Nachdem das Bayerische Oberste Landesgericht am 1. Dezember 2020 dem Verfolgungswahn der Münchener Staatsanwaltschaft einen vorläufigen Riegel vorgeschoben und das Zeigen von Fahnen und Symbolen der Volks- und Frauenverteidigungseinheiten YPG/YPJ auch in Bayern erlaubt hat, sind jetzt auch alle diesbezüglichen Verfahren gegen Kerem Schamberger eingestellt worden. Das teilt der Kommunikationswissenschaftler auf seinem Blog mit.
„Die hinsichtlich der genannten Taten zu erwartende Ahndung fällt neben der zu erwartenden Verurteilung nicht beträchtlich ins Gewicht“ (§154 StPO), schreibt das Amtsgericht München. Laut Schamberger stellt das eine weitere Niederlage für den bayerischen Freistaat, seine Staatsanwaltschaft und letztendlich auch für das Bundesinnenministerium dar. Insgesamt wurde ihm in zwölf verschiedenen Fällen das Zeigen von YPG/YPJ-Symbolen vorgeworfen.
Kerem Schamberger bewertet diese Entwicklung als einen politischen Erfolg, der „auf den jahrelangen Widerstand von sehr vielen Menschen gegen diese Repression in Bayern, in Deutschland und im World Wide Web zurückgeht. Bereits Bertolt Brecht hat gesagt: ,Wer kämpft, kann verlieren, wer nicht kämpft, hat schon verloren.' Wir haben gekämpft und an dieser Stelle gewonnen.“
Prozess geht trotzdem weiter
Die Staatsanwaltschaft München will jedoch noch immer nicht klein beigeben und lässt den Prozess gegen Schamberger insgesamt weiterlaufen.
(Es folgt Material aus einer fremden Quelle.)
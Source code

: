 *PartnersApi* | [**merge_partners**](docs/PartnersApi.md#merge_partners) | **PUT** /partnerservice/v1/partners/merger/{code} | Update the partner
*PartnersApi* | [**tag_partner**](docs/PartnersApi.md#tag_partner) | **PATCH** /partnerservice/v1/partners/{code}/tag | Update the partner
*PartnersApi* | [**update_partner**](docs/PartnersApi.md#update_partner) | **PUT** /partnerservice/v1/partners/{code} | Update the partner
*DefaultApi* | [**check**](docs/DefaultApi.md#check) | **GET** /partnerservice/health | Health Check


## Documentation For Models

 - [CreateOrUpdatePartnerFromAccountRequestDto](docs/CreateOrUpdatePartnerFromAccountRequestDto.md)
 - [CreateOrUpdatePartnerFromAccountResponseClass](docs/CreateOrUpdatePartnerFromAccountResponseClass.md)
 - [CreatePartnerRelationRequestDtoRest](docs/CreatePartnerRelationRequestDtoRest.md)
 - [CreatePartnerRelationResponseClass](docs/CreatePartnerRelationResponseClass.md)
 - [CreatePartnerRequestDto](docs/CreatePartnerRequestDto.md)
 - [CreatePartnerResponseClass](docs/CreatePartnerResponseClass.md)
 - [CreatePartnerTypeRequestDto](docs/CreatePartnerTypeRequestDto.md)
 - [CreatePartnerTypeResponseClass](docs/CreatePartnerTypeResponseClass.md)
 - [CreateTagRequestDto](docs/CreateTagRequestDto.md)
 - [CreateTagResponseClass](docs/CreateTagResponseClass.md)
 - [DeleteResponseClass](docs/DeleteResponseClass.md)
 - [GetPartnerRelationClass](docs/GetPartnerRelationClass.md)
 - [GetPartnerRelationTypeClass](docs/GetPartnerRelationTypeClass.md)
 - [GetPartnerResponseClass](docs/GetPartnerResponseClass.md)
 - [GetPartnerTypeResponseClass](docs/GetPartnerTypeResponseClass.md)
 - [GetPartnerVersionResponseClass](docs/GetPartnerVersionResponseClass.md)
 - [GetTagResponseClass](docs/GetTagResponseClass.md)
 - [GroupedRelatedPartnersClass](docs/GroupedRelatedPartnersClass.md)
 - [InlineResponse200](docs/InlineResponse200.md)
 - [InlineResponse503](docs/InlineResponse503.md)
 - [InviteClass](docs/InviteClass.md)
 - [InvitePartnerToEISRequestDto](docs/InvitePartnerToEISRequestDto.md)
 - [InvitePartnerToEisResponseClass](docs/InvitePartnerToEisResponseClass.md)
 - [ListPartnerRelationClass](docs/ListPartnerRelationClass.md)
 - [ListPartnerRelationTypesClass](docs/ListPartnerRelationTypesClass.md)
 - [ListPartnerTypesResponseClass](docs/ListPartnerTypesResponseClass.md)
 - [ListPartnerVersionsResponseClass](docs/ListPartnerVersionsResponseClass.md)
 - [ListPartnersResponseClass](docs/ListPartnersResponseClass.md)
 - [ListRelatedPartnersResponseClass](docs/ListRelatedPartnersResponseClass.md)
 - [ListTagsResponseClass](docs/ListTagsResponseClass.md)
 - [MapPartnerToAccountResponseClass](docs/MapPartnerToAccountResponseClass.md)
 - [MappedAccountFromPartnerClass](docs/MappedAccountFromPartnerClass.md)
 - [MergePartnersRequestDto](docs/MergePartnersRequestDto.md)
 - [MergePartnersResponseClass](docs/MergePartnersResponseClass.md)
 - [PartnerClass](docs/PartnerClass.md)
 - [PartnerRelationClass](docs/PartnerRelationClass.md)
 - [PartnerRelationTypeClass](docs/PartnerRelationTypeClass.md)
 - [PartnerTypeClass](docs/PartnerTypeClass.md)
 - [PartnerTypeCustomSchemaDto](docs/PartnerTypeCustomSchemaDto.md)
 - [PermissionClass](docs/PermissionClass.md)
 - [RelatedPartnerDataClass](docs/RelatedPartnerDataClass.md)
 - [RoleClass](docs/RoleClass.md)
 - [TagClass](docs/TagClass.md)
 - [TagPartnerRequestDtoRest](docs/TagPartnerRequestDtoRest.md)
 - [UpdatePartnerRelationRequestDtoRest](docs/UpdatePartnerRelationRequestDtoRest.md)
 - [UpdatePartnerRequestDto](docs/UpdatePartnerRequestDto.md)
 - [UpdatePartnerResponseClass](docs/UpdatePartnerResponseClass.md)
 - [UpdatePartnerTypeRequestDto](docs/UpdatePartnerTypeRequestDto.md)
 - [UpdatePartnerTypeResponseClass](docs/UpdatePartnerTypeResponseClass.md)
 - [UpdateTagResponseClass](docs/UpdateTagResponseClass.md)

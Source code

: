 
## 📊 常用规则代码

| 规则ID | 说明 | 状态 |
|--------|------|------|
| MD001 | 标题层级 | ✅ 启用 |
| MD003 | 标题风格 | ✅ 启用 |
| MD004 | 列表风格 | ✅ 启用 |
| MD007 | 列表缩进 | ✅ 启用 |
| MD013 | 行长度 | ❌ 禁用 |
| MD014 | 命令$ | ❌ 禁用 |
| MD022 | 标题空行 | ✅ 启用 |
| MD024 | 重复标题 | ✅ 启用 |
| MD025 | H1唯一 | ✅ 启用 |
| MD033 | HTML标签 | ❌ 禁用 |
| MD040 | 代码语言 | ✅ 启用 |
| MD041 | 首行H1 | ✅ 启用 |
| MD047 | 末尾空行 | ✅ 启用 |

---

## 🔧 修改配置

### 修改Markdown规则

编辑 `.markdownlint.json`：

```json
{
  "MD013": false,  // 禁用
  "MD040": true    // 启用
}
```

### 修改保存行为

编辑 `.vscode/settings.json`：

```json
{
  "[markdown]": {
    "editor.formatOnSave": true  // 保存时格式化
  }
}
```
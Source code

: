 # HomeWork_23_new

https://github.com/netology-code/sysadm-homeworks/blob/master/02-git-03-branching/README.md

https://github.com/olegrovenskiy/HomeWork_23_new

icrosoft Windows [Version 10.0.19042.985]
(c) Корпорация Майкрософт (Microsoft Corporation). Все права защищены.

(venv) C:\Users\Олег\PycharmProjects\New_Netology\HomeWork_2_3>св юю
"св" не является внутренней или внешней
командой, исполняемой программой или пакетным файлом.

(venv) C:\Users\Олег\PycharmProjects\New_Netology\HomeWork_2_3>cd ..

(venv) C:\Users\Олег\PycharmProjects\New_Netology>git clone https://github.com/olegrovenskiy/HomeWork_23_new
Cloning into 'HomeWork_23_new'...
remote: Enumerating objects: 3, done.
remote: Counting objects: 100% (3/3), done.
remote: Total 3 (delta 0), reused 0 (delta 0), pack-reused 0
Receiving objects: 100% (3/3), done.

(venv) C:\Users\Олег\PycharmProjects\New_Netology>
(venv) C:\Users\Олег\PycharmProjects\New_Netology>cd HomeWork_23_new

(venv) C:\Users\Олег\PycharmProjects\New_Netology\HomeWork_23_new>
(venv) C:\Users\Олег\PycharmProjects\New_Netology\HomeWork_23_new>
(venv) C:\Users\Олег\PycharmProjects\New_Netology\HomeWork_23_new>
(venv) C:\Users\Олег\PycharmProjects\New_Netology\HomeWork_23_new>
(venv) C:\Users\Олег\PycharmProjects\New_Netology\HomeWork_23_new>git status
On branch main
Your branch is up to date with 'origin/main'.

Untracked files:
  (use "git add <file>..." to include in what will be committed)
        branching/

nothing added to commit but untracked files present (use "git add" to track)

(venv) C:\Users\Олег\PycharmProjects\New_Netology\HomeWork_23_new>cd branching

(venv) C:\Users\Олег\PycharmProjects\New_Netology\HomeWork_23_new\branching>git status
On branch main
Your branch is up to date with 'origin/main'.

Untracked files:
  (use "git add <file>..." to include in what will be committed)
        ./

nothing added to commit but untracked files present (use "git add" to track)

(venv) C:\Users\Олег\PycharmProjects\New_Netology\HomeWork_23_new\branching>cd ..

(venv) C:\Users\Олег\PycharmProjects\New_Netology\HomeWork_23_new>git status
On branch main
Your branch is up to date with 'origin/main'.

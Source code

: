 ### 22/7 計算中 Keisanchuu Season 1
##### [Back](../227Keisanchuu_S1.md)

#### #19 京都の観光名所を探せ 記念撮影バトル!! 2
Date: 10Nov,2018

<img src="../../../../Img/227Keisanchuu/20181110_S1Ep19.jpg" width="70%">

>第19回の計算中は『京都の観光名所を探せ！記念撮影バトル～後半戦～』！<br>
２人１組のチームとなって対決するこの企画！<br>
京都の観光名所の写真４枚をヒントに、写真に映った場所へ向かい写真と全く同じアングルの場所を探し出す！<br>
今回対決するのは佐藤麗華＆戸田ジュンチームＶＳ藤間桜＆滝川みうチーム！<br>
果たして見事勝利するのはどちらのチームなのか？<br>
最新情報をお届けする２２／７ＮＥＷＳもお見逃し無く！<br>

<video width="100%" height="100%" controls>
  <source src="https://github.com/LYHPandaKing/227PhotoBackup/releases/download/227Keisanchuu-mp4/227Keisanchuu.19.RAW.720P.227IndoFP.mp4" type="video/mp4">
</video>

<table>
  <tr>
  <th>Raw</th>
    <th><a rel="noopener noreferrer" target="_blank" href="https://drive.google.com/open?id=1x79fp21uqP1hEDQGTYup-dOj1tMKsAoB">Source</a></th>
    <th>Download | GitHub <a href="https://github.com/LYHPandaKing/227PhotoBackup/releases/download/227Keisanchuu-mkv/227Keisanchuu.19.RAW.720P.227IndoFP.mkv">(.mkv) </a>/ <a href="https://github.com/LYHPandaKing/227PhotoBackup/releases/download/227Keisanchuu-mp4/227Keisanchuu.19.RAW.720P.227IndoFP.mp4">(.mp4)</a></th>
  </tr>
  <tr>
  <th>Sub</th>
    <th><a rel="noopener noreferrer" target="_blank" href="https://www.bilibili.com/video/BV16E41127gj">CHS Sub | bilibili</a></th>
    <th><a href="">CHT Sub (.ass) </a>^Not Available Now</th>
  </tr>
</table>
Denn es wurden nicht alle politisch motivierten Vorwürfe eingestellt:
„Angeklagt bin ich nach wie vor, weil ich nach der polizeilichen Durchsuchung meiner Wohnung am 13. November 2017 auf Facebook geschrieben hatte: „Von fünf bewaffneten Beamten morgens um 6 Uhr mit einer Hausdurchsuchung ‚geweckt‘ zu werden, weil man YPG/YPJ-Fahnen gepostet [hat]: gibt angenehmeres. Besonderes Geschmäckle: Zwei der Beamten haben türkischen Migrationshintergrund. Eine davon ist bekannt für ihre türkisch-nationalistische Gesinnung.“
Die Staatsanwaltschaft wirft mir vor, mit dieser Aussage die namentlich überhaupt nicht genannte Polizistin „in ihrer Stellung als bayerische Polizeibeamtin in der öffentlichen Meinung zu diffamieren.“ Völlig absurd, da es sich einfach um eine politische Einschätzung meinerseits handelt, die mit Diffamierung nichts zu tun hat. Zudem ist der Öffentlichkeit überhaupt nicht bekannt, um wen es sich dabei genau handelt.
Gleichzeitig wird mir allen Ernstes nach wie vor vorgeworfen, den Durchsuchungsbeschluss gegen meine eigene Wohnung teilweise auf Facebook veröffentlicht und damit die Öffentlichkeit über die mir „zur Last gelegten Taten“ informiert zu haben, bevor es zu einem Prozess gekommen ist. Wenn sie glauben, ich schweige auch noch zu den Dingen, die die Repressionsbehörden da veranstalten, dann täuschen sie sich.
Ein letzter Vorwurf, der auch aufrechterhalten wird, ist, dass ich im Dezember 2017 einen Beschluss des Amtsgerichts Aachens gepostet habe, auf dem es den Erlass eines Strafbefehls wegen einer YPG/YPJ-Fahne ablehnte. Es war damit eines der ersten Gerichte bundesweit, das diese Verfolgung nicht mitmachen wollte. Es bestand ein großes öffentliches Interesse an dieser Sache, wie hunderte Verfahren, Hausdurchsuchungen etc. deutlich machten. Deshalb musste darüber gesprochen werden.
Mit den Anklagen, die aufrechterhalten werden und die ihrem Inhalt nach eigentlich völlig nichtiger Natur sind, wird offensichtlich, dass die Münchener Staatsanwaltschaft ihre Verfolgungspolitik nach wie vor nicht beenden will, auch wenn (oder gerade weil) sie bezüglich der YPG/YPJ-Symbole eine schmerzhafte Niederlage erlitten hat.
Dann geht es eben weiter (bisher ist noch kein Termin für die Verhandlung angesetzt). Brechts weiter oben ausgeführter Gedanke ist auch hier immer noch maßgeblich. Danke für eure Solidarität!“.